Background technology
T-2 toxin (trichothecenes, TS) is mainly mould by multiple mycetogenetic single-ended spores such as fusarium tricinctumsOne of aliphatic compound. It is joint that FAO (Food and Agriculture Organization of the United Nation) (FAQ) in 1973 and the World Health Organization (WHO) hold in GenevaIn meeting, using this toxoid, with the same the most dangerous food pollution source as naturally existing of aflatoxins, it is distributed widely inNature, is common pollution field crops and the main toxin of stock's cereal, larger to people, animal harm. T-2 toxin is in chamberHighly stable under temperature condition, place 6~7 years or be heated to 100~120 DEG C and can not destroy its toxicity in 1 hour. Also not right at presentThe specificity prevention and treatment method of T-2 toxin poisoning, unique effective prevention method is to avoid contact or reduce contact. Therefore, to T-The detection of 2 toxin is very necessary.
At present, the method for detection T-2 toxin mainly contains: the side such as chromatography, immunochromatographic method, chromatograph-mass spectrometer coupling methodMethod. Recently, Chinese patent CN105021593A discloses a kind of based on foot point territory and hybridization chain reaction mensuration T-2 toxinMethod.
But, these methods respectively have its shortcoming: as chromatograph-mass spectrometer coupling method, not only instrument is expensive, and needs medicine specialGate technique personnel could be competent at, and are difficult to popularize; Immunization reagent is expensive and be easy to inactivation; Survey based on foot point territory and hybridization chain reactionDetermine the method for T-2 toxin, need to use the deficiencies such as the expensive DNA by mark.
Summary of the invention
The object of the invention is for problems of the prior art, a kind of method of the T-2 of inspection toxin is provided. The present inventionThe technical scheme adopting: a kind of method of examining T-2 toxin, comprises the steps:
(A) T-2 toxin aptamer (Apt) and strand signal probe ssDNA hybridization, form hybridization chain;
(B) testing sample solution is joined to this hybridization chain solution, in the time having T-2 toxin in testing sample, hybridization chain is selectiveGround reacts with T-2 toxin and discharges strand signal probe ssDNA;
(C) eliminate the interference of hybridizing chain, utilize DNA cloning, make to hybridize chain and become double-stranded DNA, then use exonuclease, by two strandsDNA is hydrolyzed into mononucleotide and removes double-stranded DNA, leaves strand signal probe ssDNA;
(D) utilize T-2 toxin aptamer-T-2 toxin combination can not induce silver ion reduction to become the Yin Na of near-infrared fluorescentRice bunch, only has strand signal probe ssDNA can induce silver ion reduction to become near-infrared fluorescent silver nanoclusters, examines at silver ion reductionDetection architecture fluorescence intensity in survey system, thereby the content of the T-2 toxin in mensuration testing sample.

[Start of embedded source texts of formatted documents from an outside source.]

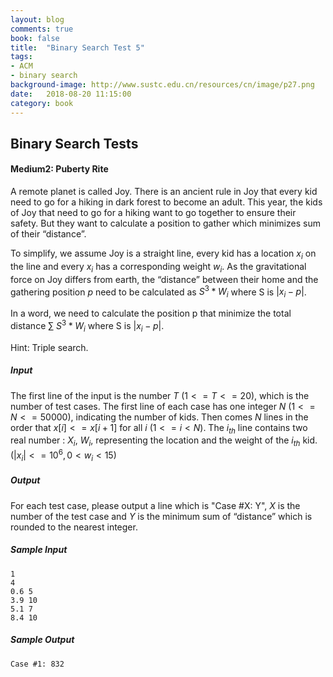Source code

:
 ```yaml
---
layout: blog
comments: true
book: false
title:  "Binary Search Test 5"
tags:
- ACM
- binary search
background-image: http://www.sustc.edu.cn/resources/cn/image/p27.png
date:   2018-08-20 11:15:00
category: book
---
```


## Binary Search Tests

#### Medium2: Puberty Rite

A remote planet is called Joy. There is an ancient rule in Joy that every kid need to go for a hiking in dark forest to become an adult. This year, the kids of Joy that need to go for a hiking want to go together to ensure their safety. But they want to calculate a position to gather which minimizes sum of their “distance”.

To simplify, we assume Joy is a straight line, every kid has a location $x_i$ on the line and every $x_i$ has a corresponding weight $w_i$. As the gravitational force on Joy differs from earth, the “distance” between their home and the gathering position $p$ need to be calculated as $S^{3}*W_i$ where S is $|x_i - p|$.

In a word, we need to calculate the position p that minimize the total distance $\sum\ S^{3}*W_i$ where S is $|x_i - p|$.

Hint: Triple  search.

##### Input

The
first line of the input is the number $T$ $(1<=T<=20)$, which is the number of test cases. The first line of each case has one integer $N$ $(1<=N<=50000)$, indicating the number of kids. Then comes $N$ lines in the order that $x[i]<=x[i+1]$ for all $i$ $(1<=i<N)$. The $i_{th}$ line contains two real number : $X_i$, $W_i$, representing the location and the weight of the $i_{th}$ kid. $( |x_i|<=10^6, 0< w_i <15 )$

##### Output

For each test case, please output a line which is "Case #X: Y", $X$ is the number of the test case and $Y$ is the minimum sum of “distance” which is rounded to the nearest integer.

##### Sample Input

```
1
4
0.6 5
3.9 10
5.1 7
8.4 10
```

##### Sample Output

```
Case #1: 832
```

Described silver ion reduction detection architecture comprises the silver ion that successively adds and makes silver ion reduction become near-infrared fluorescentThe borohydride reduction agent of silver nanoclusters, for example sodium borohydride. The detection of step (D), for example, comprise successively first in backward systemAdd silver ion solution and sodium borohydride solution, after reaction, generate near-infrared fluorescent silver nanoclusters.
Described T-2 toxin aptamer is
5’-CAGCTCAGAAGCTTGATCCTGTATATCAAGCATCGCGTGTTTACACATGCGAGAGGTGAAGACTCGC-3’。
Describedly can be 5 ' with the strand signal probe ssDNA of T-2 toxin aptamer hybridization-CCCCCCACACCCGATCCCCCCCGCGAGTCTTCACC-3’。
Detection principle of the present invention is as follows: first allow Apt and ssDNA hybridize (underscore part); When there being T-2 toxin to existTime, hybridization chain reacts and discharges ssDNA with T-2 toxin; In system, there is Apt-ssDNA (remaining), Apt-T-2 toxinAnd ssDNA. Apt-T-2 toxin can not induce silver ion reduction to become near-infrared fluorescent silver nanoclusters, and Apt-T-2 toxin exists surveyingFixed noiseless; Hybridization chain may have interference; In order to eliminate the interference of hybridization chain: a. utilizes DNA cloning, make to hybridize chain and become double-strandedDNA, b. exonuclease, is hydrolyzed into mononucleotide by double-stranded DNA, thus the double-stranded DNA in removing system. Now systemIn only stay and can induce the ssDNA that generates near-infrared fluorescent silver nanoclusters, by the fluorescence intensity of detection architecture, can measure T-The content of 2 toxin. Due to the interference of background fluorescence in elimination system, the sensitivity and the precision that detect are improved.
The present invention provides a kind of kit of the T-2 of detection toxin in addition, and it at least comprises: T-2 toxin aptamer, canStrand signal probe ssDNA, DNA cloning system, excision enzyme, silver ion reduction detection body with the hybridization of T-2 toxin aptamerSystem.
Described T-2 toxin aptamer is 5 '-CAGCTCAGAAGCTTGATCCTGTATATCAAGCATCGCGTGTTTACACATGCGAGAGGTGAAGACTCGC-3’。
Described strand signal probe ssDNA is 5 '-CCCCCCACACCCGATCCCCCCCGCGAGTCTTCACC-3 '.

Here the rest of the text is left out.